> _WORK TASK_: Leave out the pictures and restate every entry word for word.

> _EXTRACTED RECORDS_:

--- START ---

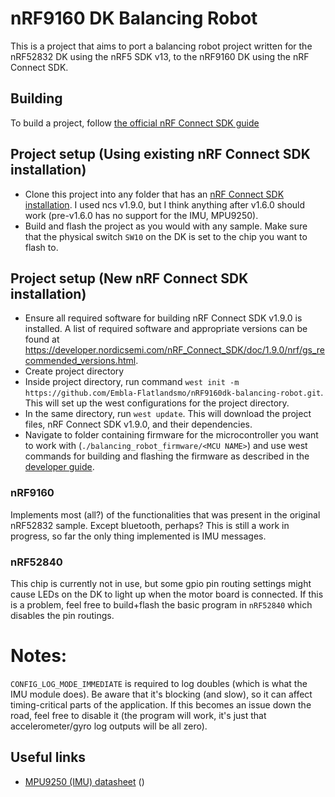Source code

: # nRF9160 DK Balancing Robot

This is a project that aims to port a balancing robot project written for the nRF52832 DK using the nRF5 SDK v13, to the nRF9160 DK using the nRF Connect SDK.

## Building
To build a project, follow [the official nRF Connect SDK guide](https://developer.nordicsemi.com/nRF_Connect_SDK/doc/latest/nrf/gs_programming.html)
## Project setup (Using existing nRF Connect SDK installation)
- Clone this project into any folder that has an [nRF Connect SDK installation](https://developer.nordicsemi.com/nRF_Connect_SDK/doc/latest/nrf/gs_assistant.html). I used ncs v1.9.0, but I think anything after v1.6.0 should work (pre-v1.6.0 has no support for the IMU, MPU9250).
- Build and flash the project as you would with any sample. Make sure that the physical switch `SW10` on the DK is set to the chip you want to flash to.

## Project setup (New nRF Connect SDK installation)
- Ensure all required software for building nRF Connect SDK v1.9.0 is installed. A list of required software and appropriate versions can be found at https://developer.nordicsemi.com/nRF_Connect_SDK/doc/1.9.0/nrf/gs_recommended_versions.html.
- Create project directory
- Inside project directory, run command ```west init -m https://github.com/Embla-Flatlandsmo/nRF9160dk-balancing-robot.git```. This will set up the west configurations for the project directory.
- In the same directory, run ```west update```. This will download the project files, nRF Connect SDK v1.9.0, and their dependencies.
- Navigate to folder containing firmware for the microcontroller you want to work with (```./balancing_robot_firmware/<MCU NAME>```) and use west commands for building and flashing the firmware as described in the [developer guide](https://developer.nordicsemi.com/nRF_Connect_SDK/doc/1.9.0/zephyr/guides/west/build-flash-debug.html#west-build-flash-debug).

### nRF9160
Implements most (all?) of the functionalities that was present in the original nRF52832 sample. Except bluetooth, perhaps?
This is still a work in progress, so far the only thing implemented is IMU messages.

### nRF52840
This chip is currently not in use, but some gpio pin routing settings might cause LEDs on the DK to light up when the motor board is connected. If this is a problem, feel free to build+flash the basic program in `nRF52840` which disables the pin routings.

# Notes:
`CONFIG_LOG_MODE_IMMEDIATE` is required to log doubles (which is what the IMU module does). Be aware that it's blocking (and slow), so it can affect timing-critical parts of the application. If this becomes an issue down the road, feel free to disable it (the program will work, it's just that accelerometer/gyro log outputs will be all zero).

## Useful links
- [MPU9250 (IMU) datasheet](https://3cfeqx1hf82y3xcoull08ihx-wpengine.netdna-ssl.com/wp-content/uploads/2015/02/PS-MPU-9250A-01-v1.1.pdf) ()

--- END ---

> _RESPONSE TO THE EXERCISE_:
Source code

: # nRF9160 DK Balancing Robot

This is a project that aims to port a balancing robot project written for the nRF52832 DK using the nRF5 SDK v13, to the nRF9160 DK using the nRF Connect SDK.

## Building
To build a project, follow [the official nRF Connect SDK guide](https://developer.nordicsemi.com/nRF_Connect_SDK/doc/latest/nrf/gs_programming.html)
## Project setup (Using existing nRF Connect SDK installation)
- Clone this project into any folder that has an [nRF Connect SDK installation](https://developer.nordicsemi.com/nRF_Connect_SDK/doc/latest/nrf/gs_assistant.html). I used ncs v1.9.0, but I think anything after v1.6.0 should work (pre-v1.6.0 has no support for the IMU, MPU9250).
- Build and flash the project as you would with any sample. Make sure that the physical switch `SW10` on the DK is set to the chip you want to flash to.

## Project setup (New nRF Connect SDK installation)
- Ensure all required software for building nRF Connect SDK v1.9.0 is installed. A list of required software and appropriate versions can be found at https://developer.nordicsemi.com/nRF_Connect_SDK/doc/1.9.0/nrf/gs_recommended_versions.html.
- Create project directory
- Inside project directory, run command ```west init -m https://github.com/Embla-Flatlandsmo/nRF9160dk-balancing-robot.git```. This will set up the west configurations for the project directory.
- In the same directory, run ```west update```. This will download the project files, nRF Connect SDK v1.9.0, and their dependencies.
- Navigate to folder containing firmware for the microcontroller you want to work with (```./balancing_robot_firmware/<MCU NAME>```) and use west commands for building and flashing the firmware as described in the [developer guide](https://developer.nordicsemi.com/nRF_Connect_SDK/doc/1.9.0/zephyr/guides/west/build-flash-debug.html#west-build-flash-debug).

### nRF9160
Implements most (all?) of the functionalities that was present in the original nRF52832 sample. Except bluetooth, perhaps?
This is still a work in progress, so far the only thing implemented is IMU messages.

### nRF52840
This chip is currently not in use, but some gpio pin routing settings might cause LEDs on the DK to light up when the motor board is connected. If this is a problem, feel free to build+flash the basic program in `nRF52840` which disables the pin routings.

# Notes:
`CONFIG_LOG_MODE_IMMEDIATE` is required to log doubles (which is what the IMU module does). Be aware that it's blocking (and slow), so it can affect timing-critical parts of the application. If this becomes an issue down the road, feel free to disable it (the program will work, it's just that accelerometer/gyro log outputs will be all zero).

## Useful links
- [MPU9250 (IMU) datasheet](https://3cfeqx1hf82y3xcoull08ihx-wpengine.netdna-ssl.com/wp-content/uploads/2015/02/PS-MPU-9250A-01-v1.1.pdf) ()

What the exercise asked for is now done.